Tuesday, February 08, 2005

US Government To Bail Out GSEs?

For years politicians and financial pundits have repeated the baloney that government-created Fannie Mae, Freddie Mac and the Federal Home Loan Bank are NOT backed by the US taxpayer as banks are. That sounded fine when the going was good, but now that cracks have begun to appear the government is whispering about "receivership" and "systemic risk". Get this; ""The potential for systemic risk arising from the GSEs' size and their central role in mortgage markets combined with the difficulty of managing the risks inherent in a large mortgage portfolio raise fundamental questions about the value they add ... relative to the risks their current operations pose," the White House said Feb 7th.

A new regulator is called for with "expanded enforcement authority, the ability to place the businesses in receivership and "unambiguous authority" to set risk-based and minimum capital requirements, according to the budget document".

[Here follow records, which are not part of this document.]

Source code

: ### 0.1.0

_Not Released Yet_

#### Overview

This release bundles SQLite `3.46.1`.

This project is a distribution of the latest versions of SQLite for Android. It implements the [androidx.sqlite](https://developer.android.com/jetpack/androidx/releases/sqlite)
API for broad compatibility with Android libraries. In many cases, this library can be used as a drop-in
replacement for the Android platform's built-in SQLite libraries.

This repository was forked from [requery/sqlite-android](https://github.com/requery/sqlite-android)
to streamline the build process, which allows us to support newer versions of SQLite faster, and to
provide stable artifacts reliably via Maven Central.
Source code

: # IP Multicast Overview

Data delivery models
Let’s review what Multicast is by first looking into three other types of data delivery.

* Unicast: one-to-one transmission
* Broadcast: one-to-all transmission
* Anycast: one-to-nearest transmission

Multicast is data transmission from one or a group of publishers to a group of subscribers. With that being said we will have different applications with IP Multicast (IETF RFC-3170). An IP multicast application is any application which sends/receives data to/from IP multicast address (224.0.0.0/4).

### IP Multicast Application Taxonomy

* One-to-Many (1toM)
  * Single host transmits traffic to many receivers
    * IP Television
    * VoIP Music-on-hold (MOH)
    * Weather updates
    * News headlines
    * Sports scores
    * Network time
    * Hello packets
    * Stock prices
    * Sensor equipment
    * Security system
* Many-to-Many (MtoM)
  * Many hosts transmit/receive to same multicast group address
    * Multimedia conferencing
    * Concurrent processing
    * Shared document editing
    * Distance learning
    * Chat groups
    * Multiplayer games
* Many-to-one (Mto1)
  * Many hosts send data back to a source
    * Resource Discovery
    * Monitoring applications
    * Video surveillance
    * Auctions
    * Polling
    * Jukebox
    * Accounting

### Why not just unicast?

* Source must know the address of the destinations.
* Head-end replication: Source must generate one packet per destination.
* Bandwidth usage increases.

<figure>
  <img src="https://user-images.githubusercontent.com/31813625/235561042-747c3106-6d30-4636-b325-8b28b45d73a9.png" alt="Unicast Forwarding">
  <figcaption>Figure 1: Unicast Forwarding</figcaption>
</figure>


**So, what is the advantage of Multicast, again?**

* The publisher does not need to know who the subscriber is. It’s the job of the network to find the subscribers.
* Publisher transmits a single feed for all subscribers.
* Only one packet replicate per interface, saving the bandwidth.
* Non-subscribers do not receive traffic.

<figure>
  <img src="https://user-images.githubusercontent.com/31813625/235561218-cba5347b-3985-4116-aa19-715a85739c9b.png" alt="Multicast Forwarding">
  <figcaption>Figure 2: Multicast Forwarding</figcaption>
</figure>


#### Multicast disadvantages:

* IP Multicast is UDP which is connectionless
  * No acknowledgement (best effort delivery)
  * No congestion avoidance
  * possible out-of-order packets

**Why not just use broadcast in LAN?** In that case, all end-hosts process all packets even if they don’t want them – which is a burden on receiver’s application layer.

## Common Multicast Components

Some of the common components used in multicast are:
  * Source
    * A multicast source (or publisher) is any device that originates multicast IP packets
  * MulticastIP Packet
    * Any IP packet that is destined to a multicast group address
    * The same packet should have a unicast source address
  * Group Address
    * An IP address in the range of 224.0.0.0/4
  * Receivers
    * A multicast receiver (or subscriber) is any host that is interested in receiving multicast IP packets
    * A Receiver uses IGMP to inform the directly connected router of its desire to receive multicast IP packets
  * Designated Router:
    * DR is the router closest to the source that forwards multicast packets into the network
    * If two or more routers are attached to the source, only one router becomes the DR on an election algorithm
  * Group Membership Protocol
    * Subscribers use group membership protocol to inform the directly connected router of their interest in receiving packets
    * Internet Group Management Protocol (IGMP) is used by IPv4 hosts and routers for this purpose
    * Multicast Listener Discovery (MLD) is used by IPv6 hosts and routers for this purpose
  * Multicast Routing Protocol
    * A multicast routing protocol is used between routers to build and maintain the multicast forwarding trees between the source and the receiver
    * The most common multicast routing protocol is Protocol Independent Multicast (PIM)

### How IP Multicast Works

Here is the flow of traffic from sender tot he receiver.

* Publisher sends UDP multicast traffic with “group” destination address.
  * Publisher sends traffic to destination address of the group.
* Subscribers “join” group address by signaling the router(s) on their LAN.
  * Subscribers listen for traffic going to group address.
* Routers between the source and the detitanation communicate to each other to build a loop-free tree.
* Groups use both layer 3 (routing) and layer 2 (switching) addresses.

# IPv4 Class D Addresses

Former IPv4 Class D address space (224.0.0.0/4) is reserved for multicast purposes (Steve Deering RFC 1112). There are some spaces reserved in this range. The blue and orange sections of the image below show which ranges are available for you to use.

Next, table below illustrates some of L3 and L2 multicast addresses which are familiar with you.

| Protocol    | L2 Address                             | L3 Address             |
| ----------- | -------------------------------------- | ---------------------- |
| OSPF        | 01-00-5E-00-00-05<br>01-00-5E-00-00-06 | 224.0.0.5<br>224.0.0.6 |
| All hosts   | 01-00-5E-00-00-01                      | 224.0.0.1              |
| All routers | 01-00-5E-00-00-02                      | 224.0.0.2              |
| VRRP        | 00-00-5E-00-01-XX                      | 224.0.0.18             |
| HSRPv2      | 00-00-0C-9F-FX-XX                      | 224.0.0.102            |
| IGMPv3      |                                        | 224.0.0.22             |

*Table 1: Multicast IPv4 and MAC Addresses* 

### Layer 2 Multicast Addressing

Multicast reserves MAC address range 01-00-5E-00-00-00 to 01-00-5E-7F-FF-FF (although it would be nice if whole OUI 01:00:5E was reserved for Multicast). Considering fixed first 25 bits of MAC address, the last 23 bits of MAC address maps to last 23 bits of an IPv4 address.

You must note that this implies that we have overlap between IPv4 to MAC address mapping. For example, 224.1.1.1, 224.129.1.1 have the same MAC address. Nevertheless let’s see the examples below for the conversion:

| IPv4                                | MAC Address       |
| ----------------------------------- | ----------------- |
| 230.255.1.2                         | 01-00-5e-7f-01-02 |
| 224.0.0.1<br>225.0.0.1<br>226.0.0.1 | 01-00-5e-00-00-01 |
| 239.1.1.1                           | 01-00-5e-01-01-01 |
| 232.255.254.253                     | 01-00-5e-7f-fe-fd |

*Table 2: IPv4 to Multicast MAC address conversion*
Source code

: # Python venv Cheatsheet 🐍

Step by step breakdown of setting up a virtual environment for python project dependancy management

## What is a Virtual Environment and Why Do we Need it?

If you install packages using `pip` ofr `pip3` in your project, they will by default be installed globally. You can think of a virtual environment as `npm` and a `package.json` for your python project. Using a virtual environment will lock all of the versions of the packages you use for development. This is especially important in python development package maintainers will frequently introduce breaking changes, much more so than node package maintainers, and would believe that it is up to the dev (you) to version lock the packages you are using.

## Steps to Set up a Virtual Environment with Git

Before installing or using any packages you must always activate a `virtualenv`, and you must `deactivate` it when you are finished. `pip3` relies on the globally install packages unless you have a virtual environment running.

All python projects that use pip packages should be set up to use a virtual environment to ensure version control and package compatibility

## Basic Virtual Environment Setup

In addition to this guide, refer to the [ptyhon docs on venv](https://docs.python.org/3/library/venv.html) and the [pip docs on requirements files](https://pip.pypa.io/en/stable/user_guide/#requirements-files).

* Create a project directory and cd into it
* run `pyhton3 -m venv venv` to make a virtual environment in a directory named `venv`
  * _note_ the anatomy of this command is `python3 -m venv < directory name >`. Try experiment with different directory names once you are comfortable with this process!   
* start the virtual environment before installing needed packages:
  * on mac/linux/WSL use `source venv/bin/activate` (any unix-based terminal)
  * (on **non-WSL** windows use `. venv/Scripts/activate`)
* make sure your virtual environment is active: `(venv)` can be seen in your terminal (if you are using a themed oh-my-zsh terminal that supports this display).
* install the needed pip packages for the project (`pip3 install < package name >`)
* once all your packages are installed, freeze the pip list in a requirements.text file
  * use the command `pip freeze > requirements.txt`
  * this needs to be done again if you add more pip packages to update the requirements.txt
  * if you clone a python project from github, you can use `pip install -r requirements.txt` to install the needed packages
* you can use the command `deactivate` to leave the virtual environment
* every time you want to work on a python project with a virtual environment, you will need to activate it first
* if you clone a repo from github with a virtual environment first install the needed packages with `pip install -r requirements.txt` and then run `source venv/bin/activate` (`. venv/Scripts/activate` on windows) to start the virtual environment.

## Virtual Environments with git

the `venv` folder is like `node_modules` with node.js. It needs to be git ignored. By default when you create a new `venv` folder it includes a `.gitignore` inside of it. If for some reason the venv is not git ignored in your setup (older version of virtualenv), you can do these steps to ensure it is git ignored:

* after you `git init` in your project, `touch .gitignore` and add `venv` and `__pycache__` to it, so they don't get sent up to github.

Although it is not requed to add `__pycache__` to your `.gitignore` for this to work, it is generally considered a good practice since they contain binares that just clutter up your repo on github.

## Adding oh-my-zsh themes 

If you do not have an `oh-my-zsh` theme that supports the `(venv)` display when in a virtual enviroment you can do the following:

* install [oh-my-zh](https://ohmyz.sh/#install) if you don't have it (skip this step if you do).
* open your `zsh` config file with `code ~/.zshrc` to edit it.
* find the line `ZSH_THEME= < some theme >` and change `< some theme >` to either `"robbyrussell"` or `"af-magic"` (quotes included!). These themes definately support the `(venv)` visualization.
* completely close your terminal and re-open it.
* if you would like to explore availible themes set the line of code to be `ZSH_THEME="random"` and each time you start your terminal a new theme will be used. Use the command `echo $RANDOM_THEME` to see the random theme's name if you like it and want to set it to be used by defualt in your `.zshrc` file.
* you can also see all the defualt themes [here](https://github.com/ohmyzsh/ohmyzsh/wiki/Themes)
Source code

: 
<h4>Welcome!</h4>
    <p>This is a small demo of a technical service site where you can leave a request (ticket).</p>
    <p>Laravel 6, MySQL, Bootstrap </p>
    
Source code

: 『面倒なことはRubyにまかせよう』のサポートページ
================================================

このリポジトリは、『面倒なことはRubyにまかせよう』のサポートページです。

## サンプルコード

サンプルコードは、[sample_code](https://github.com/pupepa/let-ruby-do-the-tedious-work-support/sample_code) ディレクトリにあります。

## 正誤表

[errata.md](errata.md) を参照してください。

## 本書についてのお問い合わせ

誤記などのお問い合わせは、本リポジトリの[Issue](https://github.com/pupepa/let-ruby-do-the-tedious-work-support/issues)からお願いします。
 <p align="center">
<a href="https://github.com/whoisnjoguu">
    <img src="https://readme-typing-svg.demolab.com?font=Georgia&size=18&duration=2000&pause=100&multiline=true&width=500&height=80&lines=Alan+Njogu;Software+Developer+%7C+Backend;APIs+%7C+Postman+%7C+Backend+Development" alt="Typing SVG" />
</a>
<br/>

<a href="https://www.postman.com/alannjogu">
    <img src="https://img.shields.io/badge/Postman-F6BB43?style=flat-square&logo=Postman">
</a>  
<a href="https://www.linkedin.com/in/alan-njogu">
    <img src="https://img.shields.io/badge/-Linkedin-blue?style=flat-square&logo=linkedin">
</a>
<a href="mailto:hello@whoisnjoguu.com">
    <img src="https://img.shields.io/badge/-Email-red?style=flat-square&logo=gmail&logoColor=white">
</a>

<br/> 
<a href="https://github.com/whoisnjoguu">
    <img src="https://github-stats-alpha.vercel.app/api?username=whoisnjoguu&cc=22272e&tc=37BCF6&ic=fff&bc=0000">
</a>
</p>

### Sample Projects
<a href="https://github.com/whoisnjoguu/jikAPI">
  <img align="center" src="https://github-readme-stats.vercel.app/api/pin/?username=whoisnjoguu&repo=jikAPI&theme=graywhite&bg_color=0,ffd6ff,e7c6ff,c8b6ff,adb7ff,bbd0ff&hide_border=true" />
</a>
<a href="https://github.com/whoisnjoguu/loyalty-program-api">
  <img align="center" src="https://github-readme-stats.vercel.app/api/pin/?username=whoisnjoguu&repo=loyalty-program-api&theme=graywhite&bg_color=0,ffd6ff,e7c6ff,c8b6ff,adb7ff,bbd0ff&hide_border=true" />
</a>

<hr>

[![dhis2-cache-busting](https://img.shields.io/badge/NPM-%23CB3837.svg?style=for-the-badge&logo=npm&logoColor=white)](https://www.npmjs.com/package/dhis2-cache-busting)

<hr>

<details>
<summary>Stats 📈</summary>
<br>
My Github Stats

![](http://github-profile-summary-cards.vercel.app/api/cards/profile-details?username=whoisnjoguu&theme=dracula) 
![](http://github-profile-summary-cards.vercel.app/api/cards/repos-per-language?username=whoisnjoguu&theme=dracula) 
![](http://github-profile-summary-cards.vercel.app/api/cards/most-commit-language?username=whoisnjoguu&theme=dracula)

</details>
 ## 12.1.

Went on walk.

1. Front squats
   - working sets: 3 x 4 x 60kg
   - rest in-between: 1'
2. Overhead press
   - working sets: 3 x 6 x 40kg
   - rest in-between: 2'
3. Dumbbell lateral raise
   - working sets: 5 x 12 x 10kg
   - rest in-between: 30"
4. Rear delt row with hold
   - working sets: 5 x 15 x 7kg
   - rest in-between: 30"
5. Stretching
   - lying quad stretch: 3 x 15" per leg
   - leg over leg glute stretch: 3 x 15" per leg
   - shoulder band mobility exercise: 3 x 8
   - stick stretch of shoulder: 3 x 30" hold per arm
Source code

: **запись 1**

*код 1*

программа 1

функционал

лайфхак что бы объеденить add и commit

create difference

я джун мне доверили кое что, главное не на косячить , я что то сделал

This all sounds like the too-big-to-fail reasoning we hear when the establishment has its tail in a crack. If you read my post from yesterday and put it together with this announcement, it seems the administration is preparing us for a massive bailout of the GSEs. What other conclusion can one draw? If the government or its agency will be the "receiver" with "unambiguous authority" doesn't that spell BAILOUT? After all, who could possibly shore up this multi-trillion dollar system but the government, which is what alot of people warned about going into this mess.